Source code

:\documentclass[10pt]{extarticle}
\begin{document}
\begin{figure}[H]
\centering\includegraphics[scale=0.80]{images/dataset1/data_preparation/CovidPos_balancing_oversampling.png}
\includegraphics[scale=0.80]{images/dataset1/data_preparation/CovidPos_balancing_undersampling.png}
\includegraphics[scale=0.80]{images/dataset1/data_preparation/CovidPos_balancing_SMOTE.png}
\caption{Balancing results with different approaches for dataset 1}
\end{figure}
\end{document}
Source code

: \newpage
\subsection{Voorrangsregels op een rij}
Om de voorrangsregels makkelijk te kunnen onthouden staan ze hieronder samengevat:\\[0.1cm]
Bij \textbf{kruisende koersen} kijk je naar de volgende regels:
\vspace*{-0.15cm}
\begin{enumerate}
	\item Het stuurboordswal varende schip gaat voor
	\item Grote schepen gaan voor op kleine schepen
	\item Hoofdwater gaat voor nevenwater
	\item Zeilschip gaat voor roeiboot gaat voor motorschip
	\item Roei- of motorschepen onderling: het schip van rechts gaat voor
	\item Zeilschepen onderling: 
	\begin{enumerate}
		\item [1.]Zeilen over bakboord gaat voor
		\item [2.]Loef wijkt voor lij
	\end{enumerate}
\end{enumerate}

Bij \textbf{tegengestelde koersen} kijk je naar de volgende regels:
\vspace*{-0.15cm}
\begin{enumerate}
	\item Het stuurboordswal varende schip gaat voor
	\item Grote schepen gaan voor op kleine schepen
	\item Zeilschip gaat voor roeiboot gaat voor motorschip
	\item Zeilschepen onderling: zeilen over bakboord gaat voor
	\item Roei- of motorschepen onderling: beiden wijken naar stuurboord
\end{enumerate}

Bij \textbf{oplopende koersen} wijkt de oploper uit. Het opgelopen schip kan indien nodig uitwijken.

- _TASK INSTRUCTIONS_: Every entry above must be reproduced exactly.

- _RESULT FOR THIS TASK_:
Source code

:\documentclass[10pt]{extarticle}
\begin{document}
\begin{figure}[H]
\centering\includegraphics[scale=0.80]{images/dataset1/data_preparation/CovidPos_balancing_oversampling.png}
\includegraphics[scale=0.80]{images/dataset1/data_preparation/CovidPos_balancing_undersampling.png}
\includegraphics[scale=0.80]{images/dataset1/data_preparation/CovidPos_balancing_SMOTE.png}
\caption{Balancing results with different approaches for dataset 1}
\end{figure}
\end{document}
Source code

: \newpage
\subsection{Voorrangsregels op een rij}
Om de voorrangsregels makkelijk te kunnen onthouden staan ze hieronder samengevat:\\[0.1cm]
Bij \textbf{kruisende koersen} kijk je naar de volgende regels:
\vspace*{-0.15cm}
\begin{enumerate}
	\item Het stuurboordswal varende schip gaat voor
	\item Grote schepen gaan voor op kleine schepen
	\item Hoofdwater gaat voor nevenwater
	\item Zeilschip gaat voor roeiboot gaat voor motorschip
	\item Roei- of motorschepen onderling: het schip van rechts gaat voor
	\item Zeilschepen onderling: 
	\begin{enumerate}
		\item [1.]Zeilen over bakboord gaat voor
		\item [2.]Loef wijkt voor lij
	\end{enumerate}
\end{enumerate}

Bij \textbf{tegengestelde koersen} kijk je naar de volgende regels:
\vspace*{-0.15cm}
\begin{enumerate}
	\item Het stuurboordswal varende schip gaat voor
	\item Grote schepen gaan voor op kleine schepen
	\item Zeilschip gaat voor roeiboot gaat voor motorschip
	\item Zeilschepen onderling: zeilen over bakboord gaat voor
	\item Roei- of motorschepen onderling: beiden wijken naar stuurboord
\end{enumerate}

Bij \textbf{oplopende koersen} wijkt de oploper uit. Het opgelopen schip kan indien nodig uitwijken.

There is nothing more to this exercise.